--- Data shown Enclosed Below ---

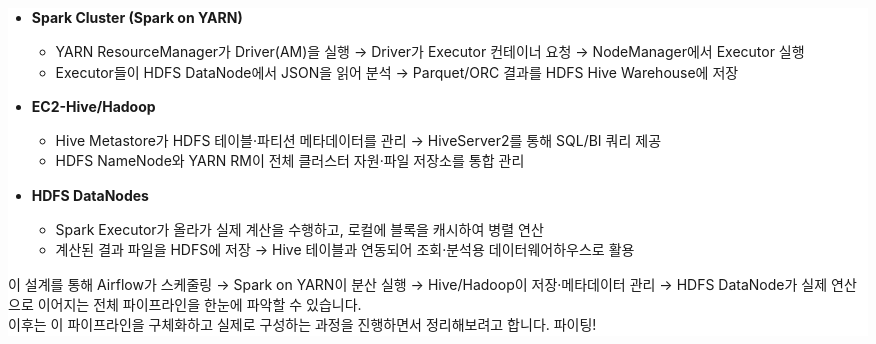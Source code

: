 - **Spark Cluster (Spark on YARN)**  
  - YARN ResourceManager가 Driver(AM)을 실행 → Driver가 Executor 컨테이너 요청 → NodeManager에서 Executor 실행  
  - Executor들이 HDFS DataNode에서 JSON을 읽어 분석 → Parquet/ORC 결과를 HDFS Hive Warehouse에 저장  

- **EC2-Hive/Hadoop**  
  - Hive Metastore가 HDFS 테이블·파티션 메타데이터를 관리 → HiveServer2를 통해 SQL/BI 쿼리 제공  
  - HDFS NameNode와 YARN RM이 전체 클러스터 자원·파일 저장소를 통합 관리  

- **HDFS DataNodes**  
  - Spark Executor가 올라가 실제 계산을 수행하고, 로컬에 블록을 캐시하여 병렬 연산  
  - 계산된 결과 파일을 HDFS에 저장 → Hive 테이블과 연동되어 조회·분석용 데이터웨어하우스로 활용  

이 설계를 통해 Airflow가 스케줄링 → Spark on YARN이 분산 실행 → Hive/Hadoop이 저장·메타데이터 관리 → HDFS DataNode가 실제 연산으로 이어지는 전체 파이프라인을 한눈에 파악할 수 있습니다.  
이후는 이 파이프라인을 구체화하고 실제로 구성하는 과정을 진행하면서 정리해보려고 합니다. 파이팅!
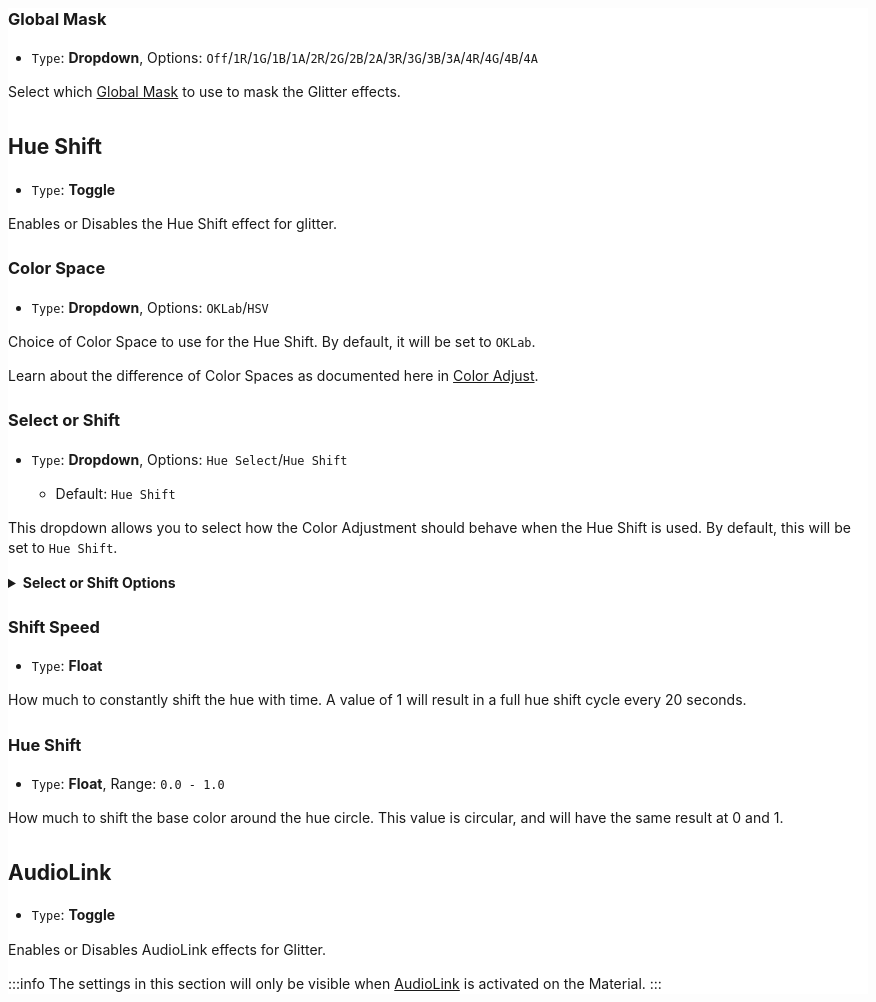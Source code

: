 ### Global Mask

- `Type`: <PropertyIcon name="dropdown" />**Dropdown**, Options: `Off`/`1R`/`1G`/`1B`/`1A`/`2R`/`2G`/`2B`/`2A`/`3R`/`3G`/`3B`/`3A`/`4R`/`4G`/`4B`/`4A`

Select which [Global Mask](/docs/modifiers/global-masks.md) to use to mask the Glitter effects.

## Hue Shift

- `Type`: <PropertyIcon name="toggle" />**Toggle**

Enables or Disables the Hue Shift effect for glitter.

### Color Space

- `Type`: <PropertyIcon name="dropdown" />**Dropdown**, Options: `OKLab`/`HSV`

Choice of Color Space to use for the Hue Shift. By default, it will be set to `OKLab`.

Learn about the difference of Color Spaces as documented here in [Color Adjust](/docs/color-and-normals/color-adjust.md#oklab-vs-hsv).

### Select or Shift

- `Type`: <PropertyIcon name="dropdown" />**Dropdown**, Options: `Hue Select`/`Hue Shift`
  - Default: `Hue Shift`

This dropdown allows you to select how the Color Adjustment should behave when the Hue Shift is used. By default, this will be set to `Hue Shift`.

<details><summary><b>Select or Shift Options</b></summary></details>

### Shift Speed

- `Type`: <PropertyIcon name="float" />**Float**

How much to constantly shift the hue with time. A value of 1 will result in a full hue shift cycle every 20 seconds.

### Hue Shift

- `Type`: <PropertyIcon name="floatrange" />**Float**, Range: `0.0 - 1.0`

How much to shift the base color around the hue circle. This value is circular, and will have the same result at 0 and 1.

## AudioLink

- `Type`: <PropertyIcon name="toggle" />**Toggle**

Enables or Disables AudioLink effects for Glitter.

:::info
The settings in this section will only be visible when [AudioLink](/docs/audio-link/audio-link.md) is activated on the Material.
:::
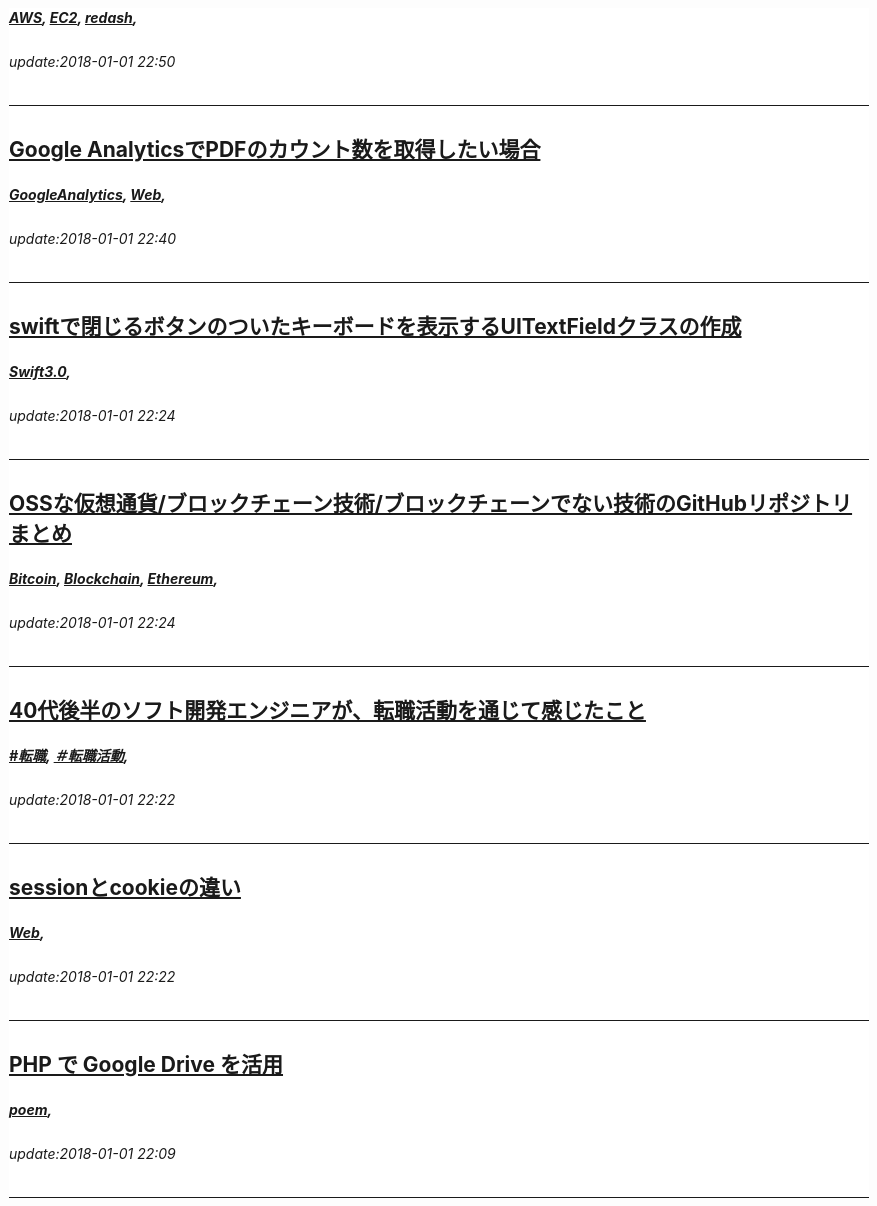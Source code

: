 ##### [AWS](https://qiita.com/tags/AWS), [EC2](https://qiita.com/tags/EC2), [redash](https://qiita.com/tags/redash), 
###### update:2018-01-01 22:50
---
## [Google AnalyticsでPDFのカウント数を取得したい場合](https://qiita.com/shom0124/items/2dc86831951f12b50dc5)
##### [GoogleAnalytics](https://qiita.com/tags/GoogleAnalytics), [Web](https://qiita.com/tags/Web), 
###### update:2018-01-01 22:40
---
## [swiftで閉じるボタンのついたキーボードを表示するUITextFieldクラスの作成](https://qiita.com/koooooo/items/e7198ae8f96718ae1184)
##### [Swift3.0](https://qiita.com/tags/Swift3.0), 
###### update:2018-01-01 22:24
---
## [OSSな仮想通貨/ブロックチェーン技術/ブロックチェーンでない技術のGitHubリポジトリまとめ](https://qiita.com/okmttdhr/items/a8f03cefbf44b02248bf)
##### [Bitcoin](https://qiita.com/tags/Bitcoin), [Blockchain](https://qiita.com/tags/Blockchain), [Ethereum](https://qiita.com/tags/Ethereum), 
###### update:2018-01-01 22:24
---
## [40代後半のソフト開発エンジニアが、転職活動を通じて感じたこと](https://qiita.com/kznx/items/1f185ecc47e5311e6a4c)
##### [#転職](https://qiita.com/tags/#転職), [＃転職活動](https://qiita.com/tags/＃転職活動), 
###### update:2018-01-01 22:22
---
## [sessionとcookieの違い](https://qiita.com/shom0124/items/1486108ef8aa11c35d7d)
##### [Web](https://qiita.com/tags/Web), 
###### update:2018-01-01 22:22
---
## [PHP で Google Drive を活用](https://qiita.com/mikakane/items/c41f6f90885077defaf4)
##### [poem](https://qiita.com/tags/poem), 
###### update:2018-01-01 22:09
---


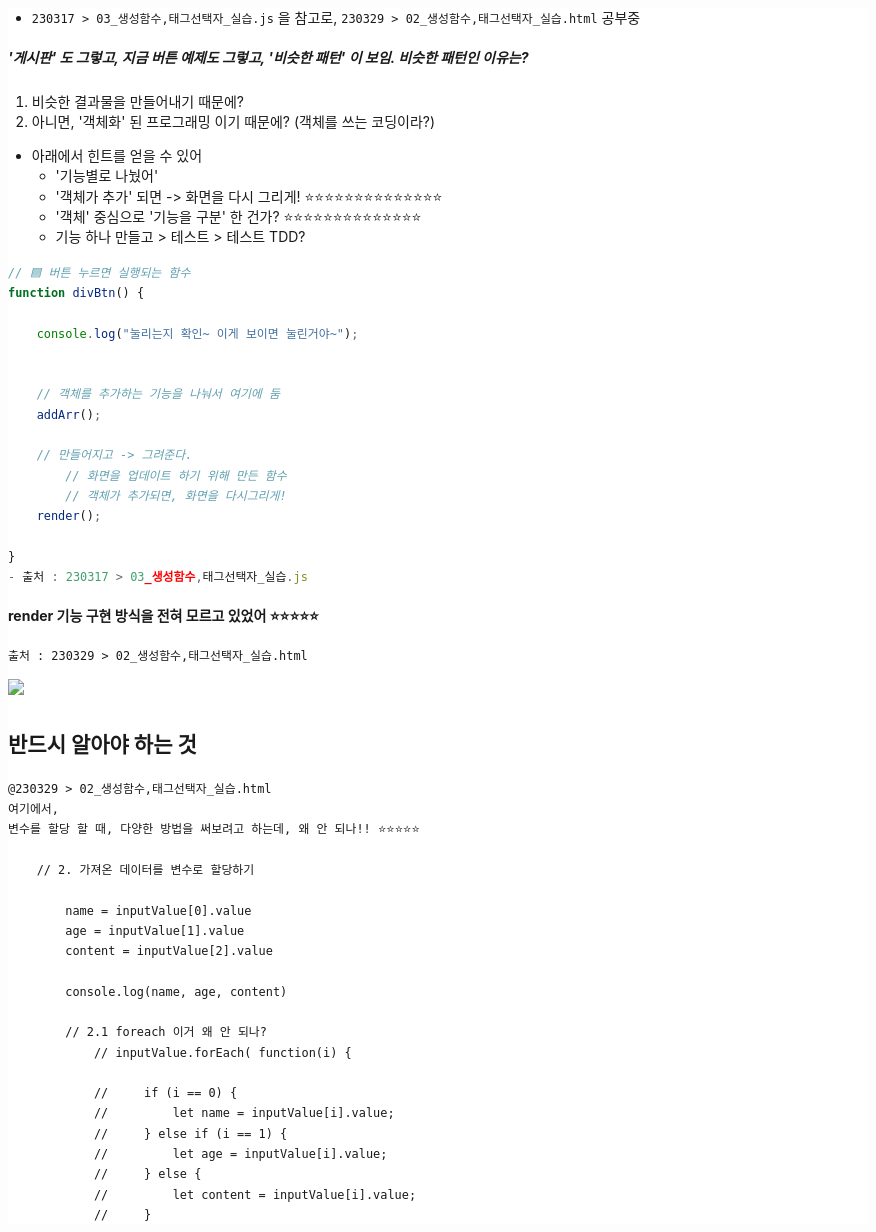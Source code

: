 - `230317 > 03_생성함수,태그선택자_실습.js` 을 참고로,  `230329 > 02_생성함수,태그선택자_실습.html` 공부중 

##### '게시판' 도 그렇고, 지금 버튼 예제도 그렇고, '비슷한 패턴' 이 보임.  비슷한 패턴인 이유는? 
1. 비슷한 결과물을 만들어내기 때문에? 
2. 아니면, '객체화' 된 프로그래밍 이기 때문에? (객체를 쓰는 코딩이라?)

- 아래에서 힌트를 얻을 수 있어 
	- '기능별로 나눴어'
	- '객체가 추가' 되면 -> 화면을 다시 그리게! ⭐⭐⭐⭐⭐⭐⭐⭐⭐⭐⭐⭐⭐⭐ 
	- '객체' 중심으로 '기능을 구분' 한 건가? ⭐⭐⭐⭐⭐⭐⭐⭐⭐⭐⭐⭐⭐⭐ 
	- 기능 하나 만들고 > 테스트 > 테스트 TDD? 


``` js 
// 🟦 버튼 누르면 실행되는 함수 
function divBtn() {

    console.log("눌리는지 확인~ 이게 보이면 눌린거야~");


    // 객체를 추가하는 기능을 나눠서 여기에 둠
    addArr(); 

    // 만들어지고 -> 그려준다. 
        // 화면을 업데이트 하기 위해 만든 함수 
        // 객체가 추가되면, 화면을 다시그리게!
    render();

}
- 출처 : 230317 > 03_생성함수,태그선택자_실습.js
```



#### render 기능 구현 방식을 전혀 모르고 있었어 ⭐⭐⭐⭐⭐ 

`출처 : 230329 > 02_생성함수,태그선택자_실습.html`

![](https://i.imgur.com/0sBp1oZ.png)


## 반드시 알아야 하는 것 


``` 
@230329 > 02_생성함수,태그선택자_실습.html 
여기에서, 
변수를 할당 할 때, 다양한 방법을 써보려고 하는데, 왜 안 되나!! ⭐⭐⭐⭐⭐ 

    // 2. 가져온 데이터를 변수로 할당하기 

        name = inputValue[0].value
        age = inputValue[1].value
        content = inputValue[2].value

        console.log(name, age, content)

        // 2.1 foreach 이거 왜 안 되나? 
            // inputValue.forEach( function(i) {
                
            //     if (i == 0) {
            //         let name = inputValue[i].value;
            //     } else if (i == 1) {
            //         let age = inputValue[i].value; 
            //     } else {
            //         let content = inputValue[i].value;
            //     }
```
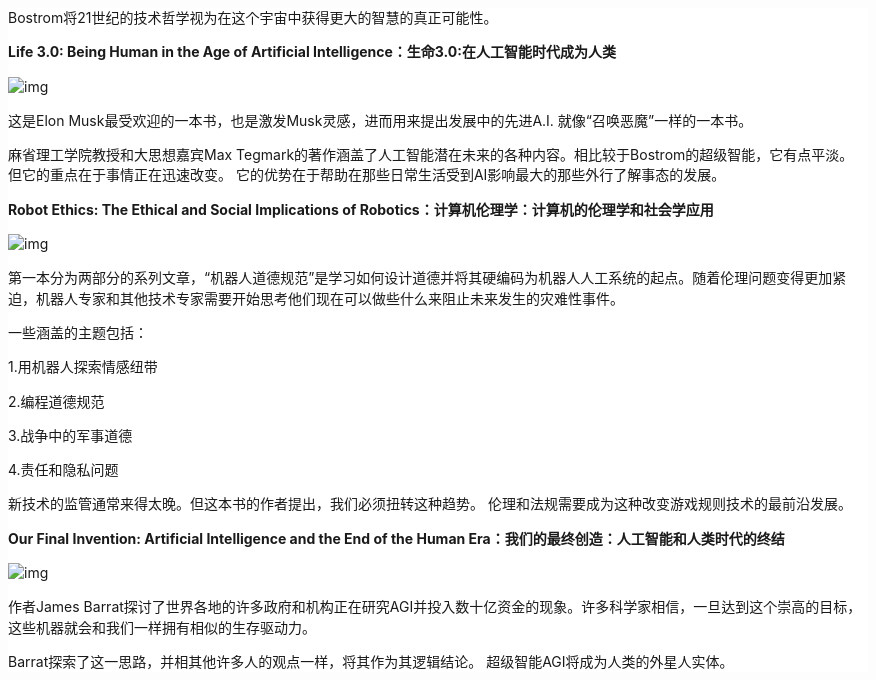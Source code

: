 

Bostrom将21世纪的技术哲学视为在这个宇宙中获得更大的智慧的真正可能性。



**Life 3.0: Being Human in the Age of Artificial Intelligence：生命3.0:在人工智能时代成为人类**





![img](https://mmbiz.qpic.cn/mmbiz_jpg/UicQ7HgWiaUb1OQPIEnbpfmheOFiblL7YdbSVqKHB9ONhcDCDM5Rrp9fIs1PibvJ7ySR8BMkIc1MxTNHPBOjic7eU5A/640?wx_fmt=jpeg&tp=webp&wxfrom=5&wx_lazy=1&wx_co=1)



这是Elon Musk最受欢迎的一本书，也是激发Musk灵感，进而用来提出发展中的先进A.I. 就像“召唤恶魔”一样的一本书。



麻省理工学院教授和大思想嘉宾Max Tegmark的著作涵盖了人工智能潜在未来的各种内容。相比较于Bostrom的超级智能，它有点平淡。 但它的重点在于事情正在迅速改变。 它的优势在于帮助在那些日常生活受到AI影响最大的那些外行了解事态的发展。



**Robot Ethics: The Ethical and Social Implications of Robotics：计算机伦理学：计算机的伦理学和社会学应用**





![img](https://mmbiz.qpic.cn/mmbiz_jpg/UicQ7HgWiaUb1OQPIEnbpfmheOFiblL7YdbMruuuO0ib9Q3ib1qs8CaYg0UtKuC8BchAUicVG95NIbuWjzFMpSNNpXNQ/640?wx_fmt=jpeg&tp=webp&wxfrom=5&wx_lazy=1&wx_co=1)



第一本分为两部分的系列文章，“机器人道德规范”是学习如何设计道德并将其硬编码为机器人人工系统的起点。随着伦理问题变得更加紧迫，机器人专家和其他技术专家需要开始思考他们现在可以做些什么来阻止未来发生的灾难性事件。



一些涵盖的主题包括：



1.用机器人探索情感纽带

2.编程道德规范

3.战争中的军事道德

4.责任和隐私问题



新技术的监管通常来得太晚。但这本书的作者提出，我们必须扭转这种趋势。 伦理和法规需要成为这种改变游戏规则技术的最前沿发展。



**Our Final Invention: Artificial Intelligence and the End of the Human Era：我们的最终创造：人工智能和人类时代的终结**



![img](https://mmbiz.qpic.cn/mmbiz_jpg/UicQ7HgWiaUb1OQPIEnbpfmheOFiblL7Ydbqdf79jMBicn0SLbFNickITYjKvH2sicuJ2POJoeRZgTkbumwV7o977CBA/640?wx_fmt=jpeg&tp=webp&wxfrom=5&wx_lazy=1&wx_co=1)



作者James Barrat探讨了世界各地的许多政府和机构正在研究AGI并投入数十亿资金的现象。许多科学家相信，一旦达到这个崇高的目标，这些机器就会和我们一样拥有相似的生存驱动力。



Barrat探索了这一思路，并相其他许多人的观点一样，将其作为其逻辑结论。 超级智能AGI将成为人类的外星人实体。

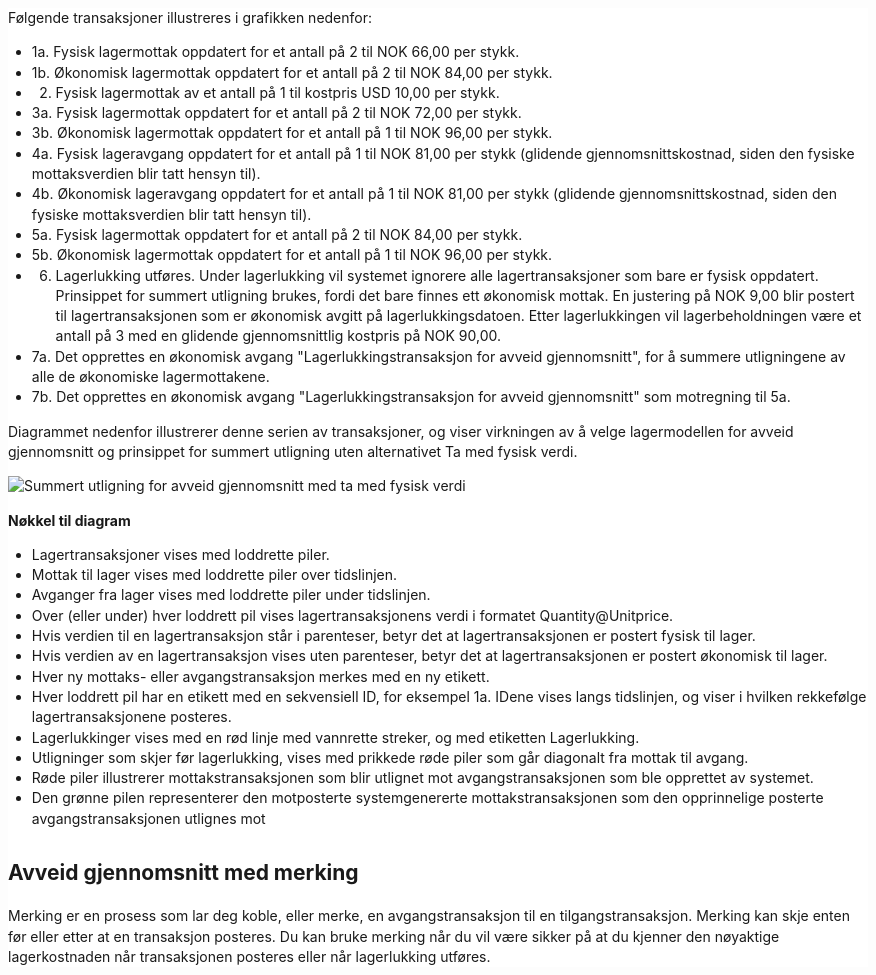 Følgende transaksjoner illustreres i grafikken nedenfor:
-   1a. Fysisk lagermottak oppdatert for et antall på 2 til NOK 66,00 per stykk.
-   1b. Økonomisk lagermottak oppdatert for et antall på 2 til NOK 84,00 per stykk.
-   2. Fysisk lagermottak av et antall på 1 til kostpris USD 10,00 per stykk.
-   3a. Fysisk lagermottak oppdatert for et antall på 2 til NOK 72,00 per stykk.
-   3b. Økonomisk lagermottak oppdatert for et antall på 1 til NOK 96,00 per stykk.
-   4a. Fysisk lageravgang oppdatert for et antall på 1 til NOK 81,00 per stykk (glidende gjennomsnittskostnad, siden den fysiske mottaksverdien blir tatt hensyn til).
-   4b. Økonomisk lageravgang oppdatert for et antall på 1 til NOK 81,00 per stykk (glidende gjennomsnittskostnad, siden den fysiske mottaksverdien blir tatt hensyn til).
-   5a. Fysisk lagermottak oppdatert for et antall på 2 til NOK 84,00 per stykk.
-   5b. Økonomisk lagermottak oppdatert for et antall på 1 til NOK 96,00 per stykk.
-   6. Lagerlukking utføres. Under lagerlukking vil systemet ignorere alle lagertransaksjoner som bare er fysisk oppdatert. Prinsippet for summert utligning brukes, fordi det bare finnes ett økonomisk mottak. En justering på NOK 9,00 blir postert til lagertransaksjonen som er økonomisk avgitt på lagerlukkingsdatoen. Etter lagerlukkingen vil lagerbeholdningen være et antall på 3 med en glidende gjennomsnittlig kostpris på NOK 90,00.
-   7a. Det opprettes en økonomisk avgang "Lagerlukkingstransaksjon for avveid gjennomsnitt", for å summere utligningene av alle de økonomiske lagermottakene.
-   7b. Det opprettes en økonomisk avgang "Lagerlukkingstransaksjon for avveid gjennomsnitt"  som motregning til 5a.

Diagrammet nedenfor illustrerer denne serien av transaksjoner, og viser virkningen av å velge lagermodellen for avveid gjennomsnitt og prinsippet for summert utligning uten alternativet Ta med fysisk verdi. 

![Summert utligning for avveid gjennomsnitt med ta med fysisk verdi](./media/weightedaveragesummarizedsettlementwithincludephysicalvalue.gif) 

**Nøkkel til diagram**
-   Lagertransaksjoner vises med loddrette piler.
-   Mottak til lager vises med loddrette piler over tidslinjen.
-   Avganger fra lager vises med loddrette piler under tidslinjen.
-   Over (eller under) hver loddrett pil vises lagertransaksjonens verdi i formatet Quantity@Unitprice.
-   Hvis verdien til en lagertransaksjon står i parenteser, betyr det at lagertransaksjonen er postert fysisk til lager.
-   Hvis verdien av en lagertransaksjon vises uten parenteser, betyr det at lagertransaksjonen er postert økonomisk til lager.
-   Hver ny mottaks- eller avgangstransaksjon merkes med en ny etikett.
-   Hver loddrett pil har en etikett med en sekvensiell ID, for eksempel 1a. IDene vises langs tidslinjen, og viser i hvilken rekkefølge lagertransaksjonene posteres.
-   Lagerlukkinger vises med en rød linje med vannrette streker, og med etiketten Lagerlukking.
-   Utligninger som skjer før lagerlukking, vises med prikkede røde piler som går diagonalt fra mottak til avgang.
-   Røde piler illustrerer mottakstransaksjonen som blir utlignet mot avgangstransaksjonen som ble opprettet av systemet.
-   Den grønne pilen representerer den motposterte systemgenererte mottakstransaksjonen som den opprinnelige posterte avgangstransaksjonen utlignes mot

## <a name="weighted-average-with-marking"></a>Avveid gjennomsnitt med merking
Merking er en prosess som lar deg koble, eller merke, en avgangstransaksjon til en tilgangstransaksjon. Merking kan skje enten før eller etter at en transaksjon posteres. Du kan bruke merking når du vil være sikker på at du kjenner den nøyaktige lagerkostnaden når transaksjonen posteres eller når lagerlukking utføres.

--- End of Enclosed Data shown ---

#### What you have to do:
Scan the entries above and work out how many lines include the word "inputValue"; the reply is that number alone.

#### Solution:
7